> _ACTIVITY_:
Your task is to transcribe the lines from the start of the data below through the line containing "diveia\_tt &$\nc \vec", inclusive, exactly as they stand and without the pictures.

(Dataset entries)
■ ■ ■ ■ ■

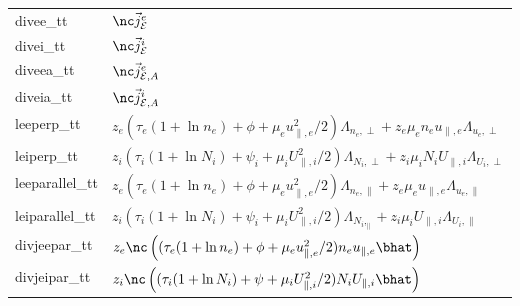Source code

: \begin{longtable}{ll}
    divee\_tt &$\nc \vec j_{\mathcal E}^e$ \\
    divei\_tt &$\nc \vec j_{\mathcal E}^i$ \\
    diveea\_tt &$\nc \vec j_{\mathcal E,A}^e$\\
    diveia\_tt &$\nc \vec j_{\mathcal E,A}^i$\\
    leeperp\_tt &$z_e(\tau_e(1+\ln n_e) + \phi + \mu_eu_{\parallel,e}^2/2) \Lambda_{n_e,\perp} + z_e\mu_e n_e u_{\parallel,e} \Lambda_{u_e,\perp}$ \\
    leiperp\_tt &$z_i(\tau_i(1+\ln N_i) + \psi_i + \mu_iU_{\parallel,i}^2/2) \Lambda_{N_i,\perp} + z_i\mu_i N_i U_{\parallel,i} \Lambda_{U_i,\perp}$ \\
    leeparallel\_tt & $z_e(\tau_e(1+\ln n_e) + \phi + \mu_eu_{\parallel,e}^2/2) \Lambda_{n_e,\parallel} +
    z_e\mu_e u_{\parallel,e} \Lambda_{u_e, \parallel}$ \\
    leiparallel\_tt & $z_i(\tau_i(1+\ln N_i) + \psi_i + \mu_iU_{\parallel,i}^2/2)\Lambda_{N_i,_\parallel} +
    z_i\mu_i U_{\parallel,i} \Lambda_{U_i,\parallel}$ \\
    divjeepar\_tt &$ z_e\nc \left( (\tau_e(1+\ln n_e) + \phi + \mu_eu_{\parallel,e}^2/2) n_eu_{\parallel,e}\bhat\right)$ \\
    divjeipar\_tt &$ z_i\nc \left( (\tau_i(1+\ln N_i) + \psi + \mu_iU_{\parallel,i}^2/2) N_iU_{\parallel,i}\bhat\right)$ \\
\bottomrule
\end{longtable}

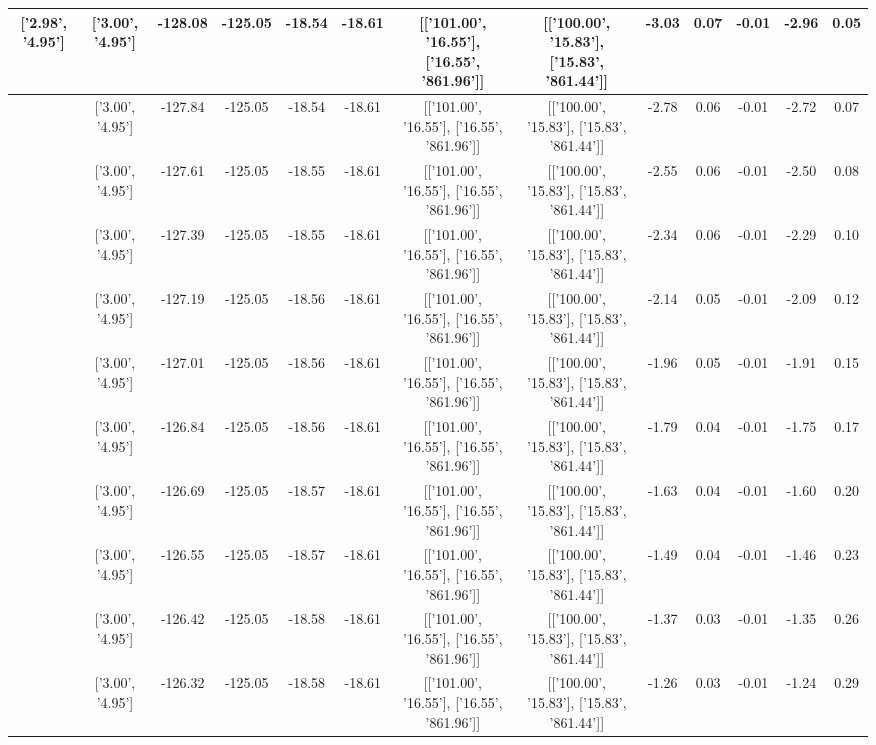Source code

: \begin{table}[htbp]
\begin{adjustbox}{angle=90}
\begin{tabular}{|c|c|c|c|c|c|c|c|c|c|c|c|c|}
 ['2.98', '4.95'] & ['3.00', '4.95'] & -128.08 & -125.05 & -18.54 & -18.61 & [['101.00', '16.55'], ['16.55', '861.96']] & [['100.00', '15.83'], ['15.83', '861.44']] & -3.03 & 0.07 & -0.01 & -2.96 & 0.05\\ \hline
 ['2.98', '4.95'] & ['3.00', '4.95'] & -127.84 & -125.05 & -18.54 & -18.61 & [['101.00', '16.55'], ['16.55', '861.96']] & [['100.00', '15.83'], ['15.83', '861.44']] & -2.78 & 0.06 & -0.01 & -2.72 & 0.07\\ \hline
 ['2.98', '4.95'] & ['3.00', '4.95'] & -127.61 & -125.05 & -18.55 & -18.61 & [['101.00', '16.55'], ['16.55', '861.96']] & [['100.00', '15.83'], ['15.83', '861.44']] & -2.55 & 0.06 & -0.01 & -2.50 & 0.08\\ \hline
 ['2.98', '4.95'] & ['3.00', '4.95'] & -127.39 & -125.05 & -18.55 & -18.61 & [['101.00', '16.55'], ['16.55', '861.96']] & [['100.00', '15.83'], ['15.83', '861.44']] & -2.34 & 0.06 & -0.01 & -2.29 & 0.10\\ \hline
 ['2.98', '4.95'] & ['3.00', '4.95'] & -127.19 & -125.05 & -18.56 & -18.61 & [['101.00', '16.55'], ['16.55', '861.96']] & [['100.00', '15.83'], ['15.83', '861.44']] & -2.14 & 0.05 & -0.01 & -2.09 & 0.12\\ \hline
 ['2.99', '4.95'] & ['3.00', '4.95'] & -127.01 & -125.05 & -18.56 & -18.61 & [['101.00', '16.55'], ['16.55', '861.96']] & [['100.00', '15.83'], ['15.83', '861.44']] & -1.96 & 0.05 & -0.01 & -1.91 & 0.15\\ \hline
 ['2.99', '4.95'] & ['3.00', '4.95'] & -126.84 & -125.05 & -18.56 & -18.61 & [['101.00', '16.55'], ['16.55', '861.96']] & [['100.00', '15.83'], ['15.83', '861.44']] & -1.79 & 0.04 & -0.01 & -1.75 & 0.17\\ \hline
 ['2.99', '4.95'] & ['3.00', '4.95'] & -126.69 & -125.05 & -18.57 & -18.61 & [['101.00', '16.55'], ['16.55', '861.96']] & [['100.00', '15.83'], ['15.83', '861.44']] & -1.63 & 0.04 & -0.01 & -1.60 & 0.20\\ \hline
 ['2.99', '4.95'] & ['3.00', '4.95'] & -126.55 & -125.05 & -18.57 & -18.61 & [['101.00', '16.55'], ['16.55', '861.96']] & [['100.00', '15.83'], ['15.83', '861.44']] & -1.49 & 0.04 & -0.01 & -1.46 & 0.23\\ \hline
 ['2.99', '4.95'] & ['3.00', '4.95'] & -126.42 & -125.05 & -18.58 & -18.61 & [['101.00', '16.55'], ['16.55', '861.96']] & [['100.00', '15.83'], ['15.83', '861.44']] & -1.37 & 0.03 & -0.01 & -1.35 & 0.26\\ \hline
 ['2.99', '4.95'] & ['3.00', '4.95'] & -126.32 & -125.05 & -18.58 & -18.61 & [['101.00', '16.55'], ['16.55', '861.96']] & [['100.00', '15.83'], ['15.83', '861.44']] & -1.26 & 0.03 & -0.01 & -1.24 & 0.29\\ \hline

\end{tabular}
\end{adjustbox}
\end{table}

■ ■ ■ ■ ■

> _ANSWER FOR THIS EXERCISE_:
Source code

: \begin{longtable}{ll}
    divee\_tt &$\nc \vec j_{\mathcal E}^e$ \\
    divei\_tt &$\nc \vec j_{\mathcal E}^i$ \\
    diveea\_tt &$\nc \vec j_{\mathcal E,A}^e$\\
    diveia\_tt &$\nc \vec j_{\mathcal E,A}^i$\\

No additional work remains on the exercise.